PORTAGE, MI — Drive-thru marijuana dispensaries are now permitted in the city of Portage.
The city of Portage made four changes to its municipal marijuana code, following a 6-1 vote from the city council at its Tuesday, May 23 meeting. Only councilmember Terry Urban voted against the changes.
Among the changes, none were bigger than allowing for drive-thru dispensaries within the city limits. One other change had to do with regulations permitting to the newly-allowed drive-thrus, while the other two changes banned outdoor, commercial grow operations and changed the spelling of marijuana from marihuana in the city code.
While the changes within city code align with new standards as it pertains to drive-thrus, the city went against the grain with its decision to ban outdoor, commercial grow operations.
Related: Portage could allow drive-thru marijuana businesses, ban outdoor grows
The city, at present, has just one grow operation, which is an indoor-only operation. The city had no pending applications or previously approved applications for any other grow facilities at the time the changes were introduced to the city’s planning commission on April 6, senior city planner Eric Feldt said at the time.
Thus, no existing businesses were being affected by any change, Feldt said. Staff proposed the change in order to better attract future industrial growth and employment for its large tracts of vacant land located within its industrial districts, he said.
As far as drive-thrus are concerned, the state began to allow drive-thru dispensaries during the COVID pandemic to promote contactless or limited contact transactions. In 2022, the state made the decision to permanently allow them.
However, it remained up to individual municipalities, if they wished to align their local codes once the state made its change.
City spokesperson Mary Beth Block explained in an email this April to MLive/Kalamazoo Gazette that as a result of the state permitting drive-thru marijuana businesses during COVID, Lake Effect and other dispensaries in the community made the decision to install drive-thru windows.

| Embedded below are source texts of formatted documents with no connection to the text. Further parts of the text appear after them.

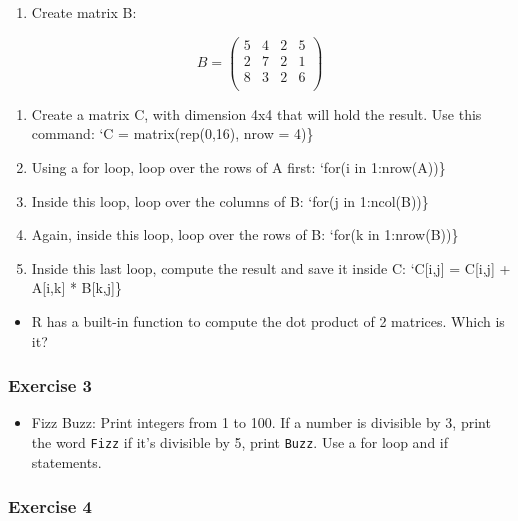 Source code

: \documentclass[]{gitbook}
\providecommand{\tightlist}{%
  \setlength{\itemsep}{0pt}\setlength{\parskip}{0pt}}
\theoremstyle{definition}
\theoremstyle{definition}
\theoremstyle{definition}
\theoremstyle{remark}
\begin{document}
\begin{enumerate}
\def\labelenumi{\arabic{enumi})}
\setcounter{enumi}{1}
\tightlist
\item
  Create matrix B:
\end{enumerate}

\[B = \left(
\begin{array}{cccc}
 5 & 4 & 2 & 5 \\
 2 & 7 & 2 & 1 \\
 8 & 3 & 2 & 6 \\
\end{array} \right)
\]

\begin{enumerate}
\def\labelenumi{\arabic{enumi})}
\setcounter{enumi}{2}
\item
  Create a matrix C, with dimension 4x4 that will hold the result. Use
  this command: `C = matrix(rep(0,16), nrow = 4)\}
\item
  Using a for loop, loop over the rows of A first: `for(i in
  1:nrow(A))\}
\item
  Inside this loop, loop over the columns of B: `for(j in 1:ncol(B))\}
\item
  Again, inside this loop, loop over the rows of B: `for(k in
  1:nrow(B))\}
\item
  Inside this last loop, compute the result and save it inside C:
  `C{[}i,j{]} = C{[}i,j{]} + A{[}i,k{]} * B{[}k,j{]}\}
\end{enumerate}

\begin{itemize}
\tightlist
\item
  R has a built-in function to compute the dot product of 2 matrices.
  Which is it?
\end{itemize}

\hypertarget{exercise-3-3}{%
\subsubsection*{Exercise 3}\label{exercise-3-3}}

\begin{itemize}
\tightlist
\item
  Fizz Buzz: Print integers from 1 to 100. If a number is divisible by
  3, print the word \texttt{Fizz} if it's divisible by 5, print
  \texttt{Buzz}. Use a for loop and if statements.
\end{itemize}

\hypertarget{exercise-4-1}{%
\subsubsection*{Exercise 4}\label{exercise-4-1}}
\end{document}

Once the impacts of the pandemic began to subside, the city then “directed all dispensaries to cease any drive-thru operations unless and until the proposed ordinance revisions (were) enacted by the city council,” she said.
Prior to Tuesday’s vote, James Brayton and Kimm Owsiany, co-owners of Green Eden recreational cannabis business, both addressed council. They stated that they were disappointed in the drive-thru ban.
Brayton is the brother-in-law of councilmember Lisa Brayton, who voted in favor of the changes.
Comparing it to curbside pickup, Owsiany said it is much safer for employees to be behind a window, under a camera, when dealing with customers than approaching a vehicle in a parking lot.
The couple said they had heard from numerous patrons, many who were handicapped, that they were discouraged by the lack of convenience by having to go into the store to purchase their product after the city began enforcing its pre-pandemic ordinance.
At a prior city council meeting in April, Urban said that he was not in favor of making it easier for customers to access marijuana and expressed concerns over minors potentially being in a customer’s car when there were no restrictions put in place by the state’s cannabis regulatory agency to deal with that.
“There has been concern about children in the car going through a marijuana drive-thru but I don’t hear any concerns about children in a car going through a drive-thru picking up prescription drugs that are addictive for children, so I think we are kind of grasping at straws,” said Mayor Pro Tem Jim Pearson at the time.
Moving forward, with drive-thrus now allowed for adult-use recreational, medical provisioning centers and microbusinesses that grow, process and sell in a single location, any marijuana business desiring to operate a drive-thru will still need to apply for a drive-thru permit and be located within a zoned B-3 district.
The city currently has 10 dispensaries, and at least two of them have expressed interest in operating a drive-thru, Feldt said.